Scan the records for the word "below". Report each line where it occurs.

____ Input data

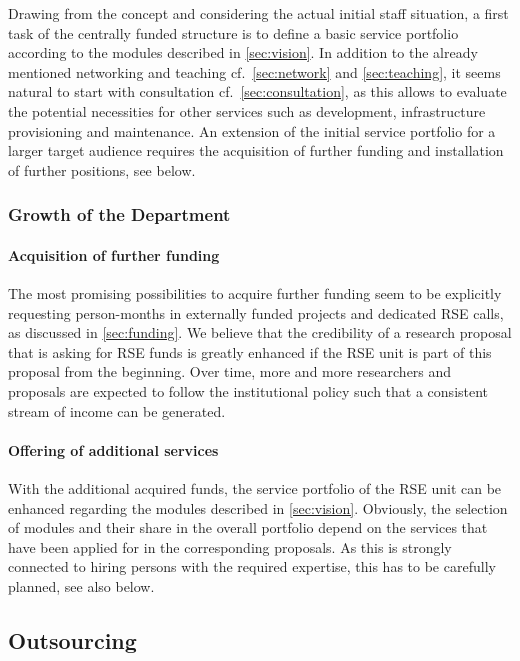 \documentclass[a4paper]{article}
\begin{document}
Drawing from the concept and considering the actual initial staff situation, a first task of the centrally funded structure is to define a basic service portfolio according to the modules described in \autoref{sec:vision}.
In addition to the already mentioned networking and teaching cf.~\autoref{sec:network} and \autoref{sec:teaching}, it seems natural to start with consultation cf.~\autoref{sec:consultation},
as this allows to evaluate the potential necessities for other services such as development, infrastructure provisioning and maintenance.
An extension of the initial service portfolio for a larger target audience requires the acquisition of further funding and installation of further positions, see below.

\subsubsection{Growth of the Department}

\paragraph{Acquisition of further funding}
The most promising possibilities to acquire further funding seem to be explicitly requesting person-months in externally funded projects and dedicated RSE calls, as discussed in \autoref{sec:funding}.
We believe that the credibility of a research proposal that is asking for RSE funds is greatly enhanced if the RSE unit is part of this proposal from the beginning.
Over time, more and more researchers and proposals are expected to follow the institutional policy such that a consistent stream of income can be generated.

\paragraph{Offering of additional services}
With the additional acquired funds, the service portfolio of the RSE unit can be enhanced regarding the modules described in \autoref{sec:vision}.
Obviously, the selection of modules and their share in the overall portfolio depend on the services that have been applied for in the corresponding proposals.
As this is strongly connected to hiring persons with the required expertise, this has to be carefully planned, see also below.


\subsection{Outsourcing}
\end{document}
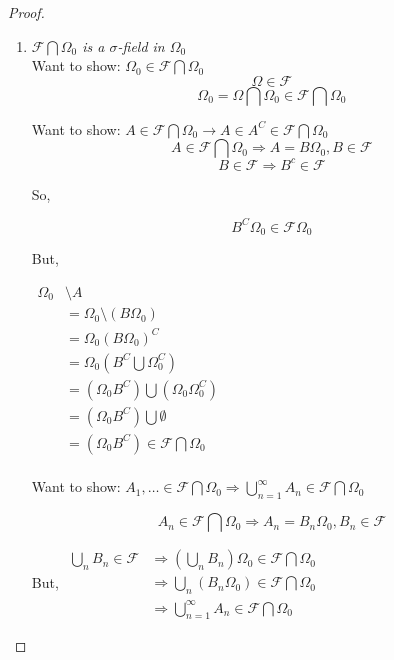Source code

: \documentclass[11pt,fleqn]{book} %
\begin{document}
\begin{proof}
	\begin{enumerate}[label = (\roman*)]
		\item \textit{$\mathcal{F} \bigcap \Omega_0$ is a $\sigma$-field in $\Omega_0$}\\

			Want to show: $\Omega_0 \in \mathcal{F} \bigcap \Omega_0$\\

				$$\Omega \in \mathcal{F} $$
				$$\Omega_0 = \Omega \bigcap \Omega_0 \in \mathcal{F} \bigcap \Omega_0 $$

			Want to show: $A \in \mathcal{F} \bigcap \Omega_0 \rightarrow A \in A^C \in \mathcal{F} \bigcap \Omega_0$ \\

				$$A \in \mathcal{F} \bigcap \Omega_0 \Rightarrow A = B\Omega_0, B \in \mathcal{F} $$
				$$B \in \mathcal{F} \Rightarrow B^c \in \mathcal{F} $$

				So, 

				$$B^C \Omega_0 \in \mathcal{F} \Omega_0$$

				But, 

				$\begin{aligned}
							\Omega_0 &\setminus A	\\
							&= 	\Omega_0 \setminus (B\Omega_0)\\
							&= 	\Omega_0 (B\Omega_0)^C\\
							&= 	\Omega_0 (B^C \bigcup \Omega_0^C)\\
							&= 	(\Omega_0B^C) \bigcup (\Omega_0\Omega_0^C)\\
							&= (\Omega_0B^C) \bigcup \emptyset \\
							&= (\Omega_0B^C) \in \mathcal{F}\bigcap \Omega_0
				\end{aligned}$\\
				\\
					
		Want to show: $A_1, \dots \in \mathcal{F} \bigcap \Omega_0 \Rightarrow \bigcup^\infty_{n=1} A_n \in \mathcal{F} \bigcap \Omega_0 $

			$$A_n \in \mathcal{F} \bigcap \Omega_0 \Rightarrow A_n = B_n \Omega_0, B_n \in \mathcal{F} $$

			But, 
				$\begin{aligned}
					\bigcup_n B_n \in \mathcal{F} &\Rightarrow (\bigcup_n B_n)\Omega_0 \in \mathcal{F} \bigcap \Omega_0\\
					&\Rightarrow \bigcup_n (B_n\Omega_0) \in \mathcal{F} \bigcap \Omega_0\\
					&\Rightarrow \bigcup^\infty_{n=1} A_n \in \mathcal{F} \bigcap \Omega_0 
				\end{aligned} $


\end{enumerate}
\end{proof}
\end{document}
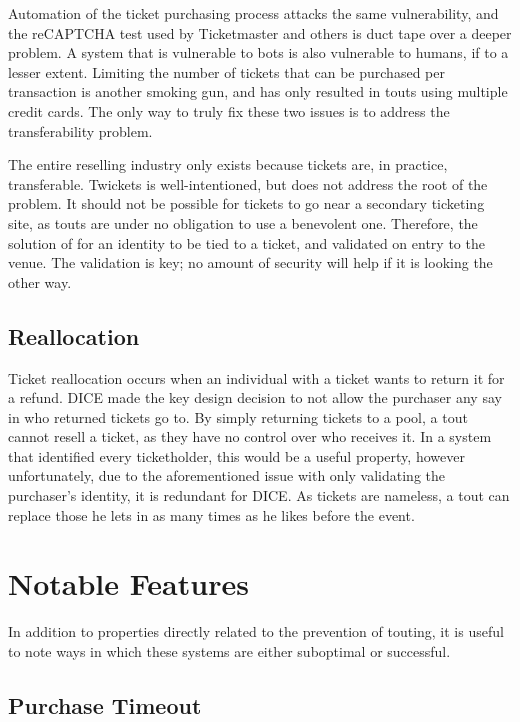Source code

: \documentclass[12pt,a4]{bhamdissertation}
\begin{document}
Automation of the ticket purchasing process attacks the same vulnerability, and the reCAPTCHA test used by Ticketmaster and others is duct tape over a deeper problem. A system that is vulnerable to bots is also vulnerable to humans, if to a lesser extent. Limiting the number of tickets that can be purchased per transaction is another smoking gun, and has only resulted in touts using multiple credit cards. The only way to truly fix these two issues is to address the transferability problem.

The entire reselling industry only exists because tickets are, in practice, transferable. Twickets is well-intentioned, but does not address the root of the problem. It should not be possible for tickets to go near a secondary ticketing site, as touts are under no obligation to use a benevolent one. Therefore, the solution of for an identity to be tied to a ticket, and validated on entry to the venue. The validation is key; no amount of security will help if it is looking the other way.

\subsection{Reallocation}

Ticket reallocation occurs when an individual with a ticket wants to return it for a refund. DICE made the key design decision to not allow the purchaser any say in who returned tickets go to. By simply returning tickets to a pool, a tout cannot resell a ticket, as they have no control over who receives it. In a system that identified every ticketholder, this would be a useful property, however unfortunately, due to the aforementioned issue with only validating the purchaser's identity, it is redundant for DICE. As tickets are nameless, a tout can replace those he lets in as many times as he likes before the event. 

\section{Notable Features}

In addition to properties directly related to the prevention of touting, it is useful to note ways in which these systems are either suboptimal or successful.

\subsection{Purchase Timeout}
\end{document}
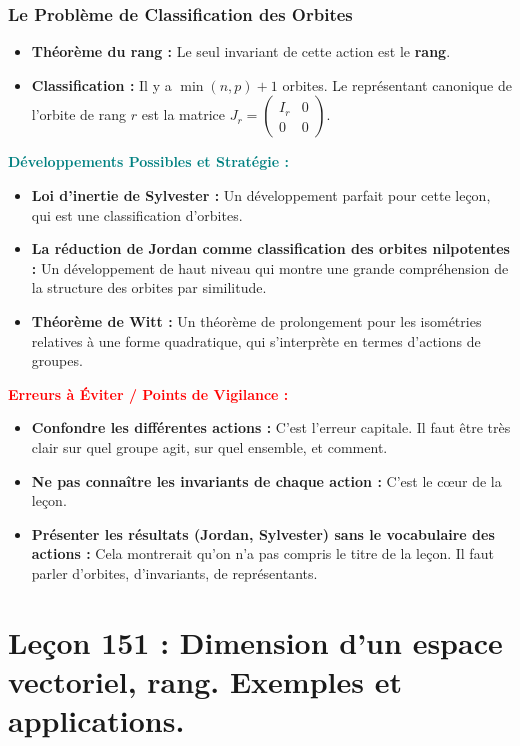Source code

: \documentclass[12pt, a4paper, parskip=full]{report}
\theoremstyle{agregstyle}
\newenvironment{developpements}
  {\par\medskip\noindent\begin{oframed}\noindent\textbf{\textcolor{teal}{Développements Possibles et Stratégie :}}}
  {\end{oframed}\par\medskip}
\newenvironment{erreurs}
  {\par\medskip\noindent\begin{oframed}\noindent\textbf{\textcolor{red}{Erreurs à Éviter / Points de Vigilance :}}}
  {\end{oframed}\par\medskip}
\begin{document}
\subsection{Le Problème de Classification des Orbites}
\begin{itemize}
    \item \textbf{Théorème du rang :} Le seul invariant de cette action est le \textbf{rang}.
    \item \textbf{Classification :} Il y a $\min(n,p)+1$ orbites. Le représentant canonique de l'orbite de rang $r$ est la matrice $J_r = \begin{pmatrix} I_r & 0 \\ 0 & 0 \end{pmatrix}$.
\end{itemize}

\begin{developpements}
    \begin{itemize}
        \item \textbf{Loi d'inertie de Sylvester :} Un développement parfait pour cette leçon, qui est une classification d'orbites.
        \item \textbf{La réduction de Jordan comme classification des orbites nilpotentes :} Un développement de haut niveau qui montre une grande compréhension de la structure des orbites par similitude.
        \item \textbf{Théorème de Witt :} Un théorème de prolongement pour les isométries relatives à une forme quadratique, qui s'interprète en termes d'actions de groupes.
    \end{itemize}
\end{developpements}

\begin{erreurs}
    \begin{itemize}
        \item \textbf{Confondre les différentes actions :} C'est l'erreur capitale. Il faut être très clair sur quel groupe agit, sur quel ensemble, et comment.
        \item \textbf{Ne pas connaître les invariants de chaque action :} C'est le cœur de la leçon.
        \item \textbf{Présenter les résultats (Jordan, Sylvester) sans le vocabulaire des actions :} Cela montrerait qu'on n'a pas compris le titre de la leçon. Il faut parler d'orbites, d'invariants, de représentants.
    \end{itemize}
\end{erreurs}
\chapter{Leçon 151 : Dimension d'un espace vectoriel, rang. Exemples et applications.}
\end{document}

________

Solution for this exercise:
An extension of the initial service portfolio for a larger target audience requires the acquisition of further funding and installation of further positions, see below.
As this is strongly connected to hiring persons with the required expertise, this has to be carefully planned, see also below.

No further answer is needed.